DATA SUPPLIED —
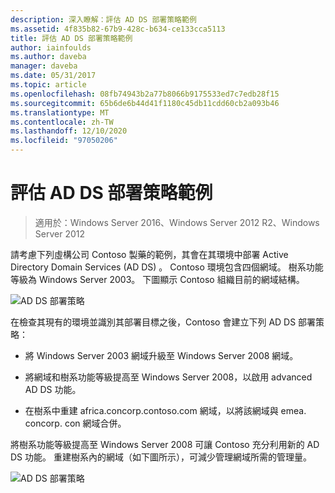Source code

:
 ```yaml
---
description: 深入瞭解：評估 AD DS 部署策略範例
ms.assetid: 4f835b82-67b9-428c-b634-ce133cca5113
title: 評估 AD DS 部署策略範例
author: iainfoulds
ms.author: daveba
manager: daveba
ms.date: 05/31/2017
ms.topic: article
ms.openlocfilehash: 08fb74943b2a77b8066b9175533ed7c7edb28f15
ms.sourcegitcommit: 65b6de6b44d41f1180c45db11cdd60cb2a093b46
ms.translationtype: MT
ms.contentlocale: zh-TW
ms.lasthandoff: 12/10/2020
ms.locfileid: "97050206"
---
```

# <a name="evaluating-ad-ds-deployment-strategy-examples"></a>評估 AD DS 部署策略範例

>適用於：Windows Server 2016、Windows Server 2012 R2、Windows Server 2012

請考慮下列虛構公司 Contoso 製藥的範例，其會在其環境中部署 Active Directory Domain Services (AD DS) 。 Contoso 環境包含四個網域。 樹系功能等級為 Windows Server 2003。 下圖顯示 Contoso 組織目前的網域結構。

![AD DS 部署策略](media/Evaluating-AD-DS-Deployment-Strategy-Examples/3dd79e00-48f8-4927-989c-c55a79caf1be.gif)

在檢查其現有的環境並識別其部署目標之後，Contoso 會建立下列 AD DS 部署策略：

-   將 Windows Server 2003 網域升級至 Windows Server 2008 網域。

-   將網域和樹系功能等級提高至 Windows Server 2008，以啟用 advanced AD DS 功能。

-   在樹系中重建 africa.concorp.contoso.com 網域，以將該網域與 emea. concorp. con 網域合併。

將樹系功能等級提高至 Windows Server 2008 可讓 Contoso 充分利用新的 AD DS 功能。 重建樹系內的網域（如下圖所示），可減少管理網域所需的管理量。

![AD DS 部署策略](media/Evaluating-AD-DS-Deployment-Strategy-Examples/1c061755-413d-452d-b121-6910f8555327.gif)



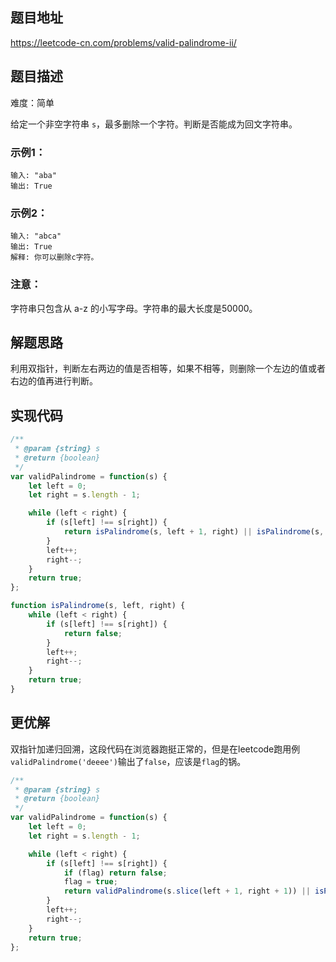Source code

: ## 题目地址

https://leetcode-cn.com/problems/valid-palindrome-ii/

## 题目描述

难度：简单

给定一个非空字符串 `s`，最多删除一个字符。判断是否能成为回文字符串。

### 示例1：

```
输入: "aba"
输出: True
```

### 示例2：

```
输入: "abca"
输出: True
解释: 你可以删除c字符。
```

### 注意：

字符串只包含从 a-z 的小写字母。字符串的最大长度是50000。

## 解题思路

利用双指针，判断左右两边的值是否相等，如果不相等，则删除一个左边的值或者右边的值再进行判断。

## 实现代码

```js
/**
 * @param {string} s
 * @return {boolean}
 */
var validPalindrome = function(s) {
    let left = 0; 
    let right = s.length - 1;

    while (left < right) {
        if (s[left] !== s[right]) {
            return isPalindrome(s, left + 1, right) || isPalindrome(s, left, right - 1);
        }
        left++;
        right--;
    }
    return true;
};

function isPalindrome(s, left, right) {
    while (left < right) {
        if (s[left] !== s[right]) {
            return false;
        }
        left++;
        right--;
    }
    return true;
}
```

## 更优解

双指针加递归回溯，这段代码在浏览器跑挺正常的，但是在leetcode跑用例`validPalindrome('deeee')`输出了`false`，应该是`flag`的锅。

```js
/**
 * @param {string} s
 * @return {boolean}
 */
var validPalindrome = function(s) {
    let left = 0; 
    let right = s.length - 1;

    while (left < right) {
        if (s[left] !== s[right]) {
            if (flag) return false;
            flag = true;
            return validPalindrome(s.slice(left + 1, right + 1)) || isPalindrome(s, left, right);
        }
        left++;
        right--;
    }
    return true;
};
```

WORK TO BE COMPLETED — All the records need to be repeated exactly, with the images dropped.

ANSWER AREA —
Source code

:
 ```yaml
---
description: 深入瞭解：評估 AD DS 部署策略範例
ms.assetid: 4f835b82-67b9-428c-b634-ce133cca5113
title: 評估 AD DS 部署策略範例
author: iainfoulds
ms.author: daveba
manager: daveba
ms.date: 05/31/2017
ms.topic: article
ms.openlocfilehash: 08fb74943b2a77b8066b9175533ed7c7edb28f15
ms.sourcegitcommit: 65b6de6b44d41f1180c45db11cdd60cb2a093b46
ms.translationtype: MT
ms.contentlocale: zh-TW
ms.lasthandoff: 12/10/2020
ms.locfileid: "97050206"
---
```

# <a name="evaluating-ad-ds-deployment-strategy-examples"></a>評估 AD DS 部署策略範例

>適用於：Windows Server 2016、Windows Server 2012 R2、Windows Server 2012

請考慮下列虛構公司 Contoso 製藥的範例，其會在其環境中部署 Active Directory Domain Services (AD DS) 。 Contoso 環境包含四個網域。 樹系功能等級為 Windows Server 2003。 下圖顯示 Contoso 組織目前的網域結構。

![AD DS 部署策略](media/Evaluating-AD-DS-Deployment-Strategy-Examples/3dd79e00-48f8-4927-989c-c55a79caf1be.gif)

在檢查其現有的環境並識別其部署目標之後，Contoso 會建立下列 AD DS 部署策略：

-   將 Windows Server 2003 網域升級至 Windows Server 2008 網域。

-   將網域和樹系功能等級提高至 Windows Server 2008，以啟用 advanced AD DS 功能。

-   在樹系中重建 africa.concorp.contoso.com 網域，以將該網域與 emea. concorp. con 網域合併。

將樹系功能等級提高至 Windows Server 2008 可讓 Contoso 充分利用新的 AD DS 功能。 重建樹系內的網域（如下圖所示），可減少管理網域所需的管理量。

![AD DS 部署策略](media/Evaluating-AD-DS-Deployment-Strategy-Examples/1c061755-413d-452d-b121-6910f8555327.gif)



Source code

: ## 题目地址

https://leetcode-cn.com/problems/valid-palindrome-ii/

## 题目描述

难度：简单

给定一个非空字符串 `s`，最多删除一个字符。判断是否能成为回文字符串。

### 示例1：

```
输入: "aba"
输出: True
```

### 示例2：

```
输入: "abca"
输出: True
解释: 你可以删除c字符。
```

### 注意：

字符串只包含从 a-z 的小写字母。字符串的最大长度是50000。

## 解题思路

利用双指针，判断左右两边的值是否相等，如果不相等，则删除一个左边的值或者右边的值再进行判断。

## 实现代码

```js
/**
 * @param {string} s
 * @return {boolean}
 */
var validPalindrome = function(s) {
    let left = 0; 
    let right = s.length - 1;

    while (left < right) {
        if (s[left] !== s[right]) {
            return isPalindrome(s, left + 1, right) || isPalindrome(s, left, right - 1);
        }
        left++;
        right--;
    }
    return true;
};

function isPalindrome(s, left, right) {
    while (left < right) {
        if (s[left] !== s[right]) {
            return false;
        }
        left++;
        right--;
    }
    return true;
}
```

## 更优解

双指针加递归回溯，这段代码在浏览器跑挺正常的，但是在leetcode跑用例`validPalindrome('deeee')`输出了`false`，应该是`flag`的锅。

```js
/**
 * @param {string} s
 * @return {boolean}
 */
var validPalindrome = function(s) {
    let left = 0; 
    let right = s.length - 1;

    while (left < right) {
        if (s[left] !== s[right]) {
            if (flag) return false;
            flag = true;
            return validPalindrome(s.slice(left + 1, right + 1)) || isPalindrome(s, left, right);
        }
        left++;
        right--;
    }
    return true;
};
```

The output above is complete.